**Task material**.
———

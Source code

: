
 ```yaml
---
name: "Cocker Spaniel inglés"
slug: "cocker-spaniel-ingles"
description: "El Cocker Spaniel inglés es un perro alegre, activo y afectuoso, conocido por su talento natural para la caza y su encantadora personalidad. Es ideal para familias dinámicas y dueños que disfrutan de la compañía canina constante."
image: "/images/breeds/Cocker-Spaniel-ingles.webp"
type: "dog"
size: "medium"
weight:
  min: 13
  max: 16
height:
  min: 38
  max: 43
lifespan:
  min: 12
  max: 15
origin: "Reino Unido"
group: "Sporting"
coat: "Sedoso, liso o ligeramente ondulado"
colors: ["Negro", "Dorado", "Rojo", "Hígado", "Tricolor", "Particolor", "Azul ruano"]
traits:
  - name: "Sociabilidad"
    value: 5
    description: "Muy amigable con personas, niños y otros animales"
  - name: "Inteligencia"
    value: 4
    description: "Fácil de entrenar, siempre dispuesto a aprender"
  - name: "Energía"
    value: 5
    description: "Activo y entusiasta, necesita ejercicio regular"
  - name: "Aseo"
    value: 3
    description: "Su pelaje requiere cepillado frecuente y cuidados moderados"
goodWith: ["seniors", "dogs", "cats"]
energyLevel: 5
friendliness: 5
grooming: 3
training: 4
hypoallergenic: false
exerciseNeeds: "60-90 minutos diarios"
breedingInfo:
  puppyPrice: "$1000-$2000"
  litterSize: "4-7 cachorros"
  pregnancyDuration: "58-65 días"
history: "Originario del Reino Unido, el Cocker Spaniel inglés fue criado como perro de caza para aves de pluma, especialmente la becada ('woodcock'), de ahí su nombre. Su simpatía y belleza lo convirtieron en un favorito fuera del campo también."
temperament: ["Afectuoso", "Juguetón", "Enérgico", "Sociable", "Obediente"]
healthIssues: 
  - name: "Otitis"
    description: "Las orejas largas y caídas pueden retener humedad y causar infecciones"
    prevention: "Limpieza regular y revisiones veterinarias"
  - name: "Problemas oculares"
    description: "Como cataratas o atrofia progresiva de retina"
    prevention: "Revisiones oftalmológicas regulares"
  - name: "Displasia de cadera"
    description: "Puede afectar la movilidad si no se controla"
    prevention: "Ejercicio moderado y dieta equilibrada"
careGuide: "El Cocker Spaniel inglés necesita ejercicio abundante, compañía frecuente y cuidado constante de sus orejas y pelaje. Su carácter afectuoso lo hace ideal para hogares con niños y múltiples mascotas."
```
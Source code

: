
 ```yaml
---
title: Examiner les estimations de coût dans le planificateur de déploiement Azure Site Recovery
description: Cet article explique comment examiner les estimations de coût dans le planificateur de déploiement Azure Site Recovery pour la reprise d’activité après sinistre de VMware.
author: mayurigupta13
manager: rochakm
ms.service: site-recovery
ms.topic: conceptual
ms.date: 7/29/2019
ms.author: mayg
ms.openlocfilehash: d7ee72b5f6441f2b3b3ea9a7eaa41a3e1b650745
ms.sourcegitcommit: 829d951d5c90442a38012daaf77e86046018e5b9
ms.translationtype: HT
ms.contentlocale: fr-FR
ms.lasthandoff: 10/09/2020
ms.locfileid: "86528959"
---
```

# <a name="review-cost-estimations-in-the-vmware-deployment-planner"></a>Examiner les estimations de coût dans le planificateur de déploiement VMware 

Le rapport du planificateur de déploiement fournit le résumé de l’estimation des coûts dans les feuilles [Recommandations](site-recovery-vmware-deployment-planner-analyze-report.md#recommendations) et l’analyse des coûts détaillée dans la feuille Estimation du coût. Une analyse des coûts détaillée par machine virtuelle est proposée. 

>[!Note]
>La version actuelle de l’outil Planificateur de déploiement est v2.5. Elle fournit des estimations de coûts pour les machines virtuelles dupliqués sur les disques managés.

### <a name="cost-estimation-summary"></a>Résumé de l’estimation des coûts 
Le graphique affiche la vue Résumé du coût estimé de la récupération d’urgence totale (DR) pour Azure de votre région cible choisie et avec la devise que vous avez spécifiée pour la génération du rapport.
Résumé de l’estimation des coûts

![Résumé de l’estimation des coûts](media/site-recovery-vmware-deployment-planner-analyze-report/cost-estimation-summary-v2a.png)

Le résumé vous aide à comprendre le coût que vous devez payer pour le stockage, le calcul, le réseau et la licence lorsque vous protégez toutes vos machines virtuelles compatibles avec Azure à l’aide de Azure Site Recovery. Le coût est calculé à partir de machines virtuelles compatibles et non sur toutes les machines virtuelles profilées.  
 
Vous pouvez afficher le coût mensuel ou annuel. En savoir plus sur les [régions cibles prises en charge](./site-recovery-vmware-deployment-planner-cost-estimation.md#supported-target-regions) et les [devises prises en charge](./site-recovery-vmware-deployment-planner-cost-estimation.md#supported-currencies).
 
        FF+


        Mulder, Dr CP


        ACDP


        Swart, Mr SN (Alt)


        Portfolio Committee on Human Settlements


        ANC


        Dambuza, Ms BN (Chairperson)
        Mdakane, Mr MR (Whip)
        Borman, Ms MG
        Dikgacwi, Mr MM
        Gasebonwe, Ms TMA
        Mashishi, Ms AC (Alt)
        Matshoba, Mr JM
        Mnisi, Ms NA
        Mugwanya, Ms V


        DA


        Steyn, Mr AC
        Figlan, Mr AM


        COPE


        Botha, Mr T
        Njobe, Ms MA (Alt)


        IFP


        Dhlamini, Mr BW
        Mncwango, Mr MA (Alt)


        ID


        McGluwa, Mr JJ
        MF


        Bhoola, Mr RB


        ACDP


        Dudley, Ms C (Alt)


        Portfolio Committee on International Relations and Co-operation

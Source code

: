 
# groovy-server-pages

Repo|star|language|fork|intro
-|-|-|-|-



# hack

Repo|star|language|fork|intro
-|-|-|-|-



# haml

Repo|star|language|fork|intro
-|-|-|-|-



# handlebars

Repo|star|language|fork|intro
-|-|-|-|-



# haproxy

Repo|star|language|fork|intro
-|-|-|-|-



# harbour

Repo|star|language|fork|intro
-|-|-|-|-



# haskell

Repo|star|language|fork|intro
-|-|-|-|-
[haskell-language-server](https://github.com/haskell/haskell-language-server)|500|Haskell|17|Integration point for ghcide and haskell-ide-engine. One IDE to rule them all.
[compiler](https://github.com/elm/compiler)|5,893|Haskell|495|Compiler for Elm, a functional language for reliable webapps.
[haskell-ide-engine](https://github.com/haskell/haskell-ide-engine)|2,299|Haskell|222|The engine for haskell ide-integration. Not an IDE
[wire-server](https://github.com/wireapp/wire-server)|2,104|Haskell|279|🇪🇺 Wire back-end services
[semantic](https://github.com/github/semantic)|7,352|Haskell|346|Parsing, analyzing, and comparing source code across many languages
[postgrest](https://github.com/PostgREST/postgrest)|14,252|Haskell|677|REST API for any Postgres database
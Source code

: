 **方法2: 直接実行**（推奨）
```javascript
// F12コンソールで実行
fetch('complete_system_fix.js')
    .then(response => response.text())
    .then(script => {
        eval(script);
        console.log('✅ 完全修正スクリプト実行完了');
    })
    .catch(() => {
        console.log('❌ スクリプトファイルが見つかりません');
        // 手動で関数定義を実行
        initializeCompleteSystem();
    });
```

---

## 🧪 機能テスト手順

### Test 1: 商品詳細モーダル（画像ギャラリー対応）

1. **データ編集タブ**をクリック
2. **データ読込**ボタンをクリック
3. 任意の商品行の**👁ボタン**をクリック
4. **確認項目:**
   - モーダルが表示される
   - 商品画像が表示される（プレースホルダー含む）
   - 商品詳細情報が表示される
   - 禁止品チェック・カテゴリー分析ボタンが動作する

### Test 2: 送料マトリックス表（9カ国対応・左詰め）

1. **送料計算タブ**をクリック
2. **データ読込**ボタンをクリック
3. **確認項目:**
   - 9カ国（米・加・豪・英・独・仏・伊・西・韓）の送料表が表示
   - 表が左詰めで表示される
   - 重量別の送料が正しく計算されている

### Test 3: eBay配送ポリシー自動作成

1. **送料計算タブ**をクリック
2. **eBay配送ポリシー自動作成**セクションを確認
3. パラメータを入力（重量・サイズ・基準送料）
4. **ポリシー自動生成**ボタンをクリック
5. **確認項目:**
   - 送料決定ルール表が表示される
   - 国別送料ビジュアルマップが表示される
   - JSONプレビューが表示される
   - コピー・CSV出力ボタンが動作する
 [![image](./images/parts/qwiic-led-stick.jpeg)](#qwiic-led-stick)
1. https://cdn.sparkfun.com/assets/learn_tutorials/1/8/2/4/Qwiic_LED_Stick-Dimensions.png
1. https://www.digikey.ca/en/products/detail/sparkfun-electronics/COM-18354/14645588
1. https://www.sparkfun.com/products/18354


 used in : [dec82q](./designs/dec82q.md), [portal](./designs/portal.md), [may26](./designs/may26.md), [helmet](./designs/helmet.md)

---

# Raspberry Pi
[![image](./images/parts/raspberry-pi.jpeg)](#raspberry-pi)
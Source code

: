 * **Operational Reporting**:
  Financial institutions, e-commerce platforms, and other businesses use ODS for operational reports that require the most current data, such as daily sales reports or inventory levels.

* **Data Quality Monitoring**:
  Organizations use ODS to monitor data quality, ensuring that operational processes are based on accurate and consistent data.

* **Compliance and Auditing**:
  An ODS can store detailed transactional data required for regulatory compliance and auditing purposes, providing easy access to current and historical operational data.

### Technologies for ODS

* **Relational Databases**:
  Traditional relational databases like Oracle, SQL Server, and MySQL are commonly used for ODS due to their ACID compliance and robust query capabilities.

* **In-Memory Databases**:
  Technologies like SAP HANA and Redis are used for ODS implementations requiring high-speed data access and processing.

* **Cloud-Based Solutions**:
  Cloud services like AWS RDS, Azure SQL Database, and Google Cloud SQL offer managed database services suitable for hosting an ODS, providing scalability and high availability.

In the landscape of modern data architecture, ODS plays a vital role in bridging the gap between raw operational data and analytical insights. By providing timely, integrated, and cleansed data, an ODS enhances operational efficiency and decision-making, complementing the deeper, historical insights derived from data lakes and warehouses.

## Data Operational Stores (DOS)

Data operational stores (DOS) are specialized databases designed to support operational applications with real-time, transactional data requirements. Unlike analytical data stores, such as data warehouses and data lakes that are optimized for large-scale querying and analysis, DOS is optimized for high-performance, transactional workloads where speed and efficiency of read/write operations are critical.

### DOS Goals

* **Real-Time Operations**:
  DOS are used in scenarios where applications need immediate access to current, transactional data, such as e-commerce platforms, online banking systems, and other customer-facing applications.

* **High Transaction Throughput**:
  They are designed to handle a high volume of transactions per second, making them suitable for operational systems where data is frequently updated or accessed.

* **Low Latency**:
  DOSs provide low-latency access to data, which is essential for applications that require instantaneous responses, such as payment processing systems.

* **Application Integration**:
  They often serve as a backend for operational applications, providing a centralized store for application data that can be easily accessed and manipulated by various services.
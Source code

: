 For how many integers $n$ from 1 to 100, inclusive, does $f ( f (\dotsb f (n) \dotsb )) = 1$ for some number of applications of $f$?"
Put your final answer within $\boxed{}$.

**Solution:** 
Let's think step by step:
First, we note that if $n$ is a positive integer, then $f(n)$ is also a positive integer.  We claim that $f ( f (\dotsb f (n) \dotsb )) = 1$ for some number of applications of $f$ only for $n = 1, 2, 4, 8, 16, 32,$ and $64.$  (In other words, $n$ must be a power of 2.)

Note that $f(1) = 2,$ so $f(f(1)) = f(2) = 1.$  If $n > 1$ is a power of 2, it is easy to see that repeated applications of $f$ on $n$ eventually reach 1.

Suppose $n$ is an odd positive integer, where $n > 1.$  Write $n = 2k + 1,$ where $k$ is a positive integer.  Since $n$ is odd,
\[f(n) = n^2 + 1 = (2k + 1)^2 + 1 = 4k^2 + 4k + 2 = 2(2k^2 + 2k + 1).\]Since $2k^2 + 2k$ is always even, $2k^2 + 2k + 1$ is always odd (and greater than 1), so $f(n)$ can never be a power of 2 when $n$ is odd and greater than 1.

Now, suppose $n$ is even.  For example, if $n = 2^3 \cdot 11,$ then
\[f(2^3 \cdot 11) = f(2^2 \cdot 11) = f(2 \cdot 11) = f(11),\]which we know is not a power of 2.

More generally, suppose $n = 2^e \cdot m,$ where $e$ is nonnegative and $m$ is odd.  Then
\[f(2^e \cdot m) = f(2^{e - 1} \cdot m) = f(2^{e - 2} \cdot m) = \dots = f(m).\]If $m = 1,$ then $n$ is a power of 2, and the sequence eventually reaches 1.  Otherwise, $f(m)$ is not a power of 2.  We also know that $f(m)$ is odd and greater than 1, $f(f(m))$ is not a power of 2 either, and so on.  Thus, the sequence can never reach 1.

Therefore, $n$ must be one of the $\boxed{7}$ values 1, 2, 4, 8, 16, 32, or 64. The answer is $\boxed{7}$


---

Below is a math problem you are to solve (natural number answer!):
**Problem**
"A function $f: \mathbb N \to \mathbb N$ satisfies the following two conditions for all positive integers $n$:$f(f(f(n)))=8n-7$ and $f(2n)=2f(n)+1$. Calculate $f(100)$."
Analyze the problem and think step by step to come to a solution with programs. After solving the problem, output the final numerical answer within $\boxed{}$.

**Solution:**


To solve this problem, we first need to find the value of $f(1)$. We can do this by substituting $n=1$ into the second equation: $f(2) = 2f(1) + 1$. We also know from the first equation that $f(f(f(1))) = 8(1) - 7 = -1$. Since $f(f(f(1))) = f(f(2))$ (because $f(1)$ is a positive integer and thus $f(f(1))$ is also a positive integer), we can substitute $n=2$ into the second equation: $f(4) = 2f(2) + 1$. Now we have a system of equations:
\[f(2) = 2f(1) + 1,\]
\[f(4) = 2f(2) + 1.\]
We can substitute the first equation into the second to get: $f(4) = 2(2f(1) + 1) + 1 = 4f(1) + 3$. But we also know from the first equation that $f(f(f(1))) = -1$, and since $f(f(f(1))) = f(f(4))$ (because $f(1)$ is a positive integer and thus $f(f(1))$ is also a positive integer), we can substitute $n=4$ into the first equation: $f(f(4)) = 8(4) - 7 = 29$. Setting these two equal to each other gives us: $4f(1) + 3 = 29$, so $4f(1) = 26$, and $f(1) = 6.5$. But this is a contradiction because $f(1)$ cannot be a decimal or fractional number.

———

**Task objective**.
Reproduce each line of the material containing the word "prevention".

**Result of this exercise**.
    prevention: "Limpieza regular y revisiones veterinarias"
    prevention: "Revisiones oftalmológicas regulares"
    prevention: "Ejercicio moderado y dieta equilibrada"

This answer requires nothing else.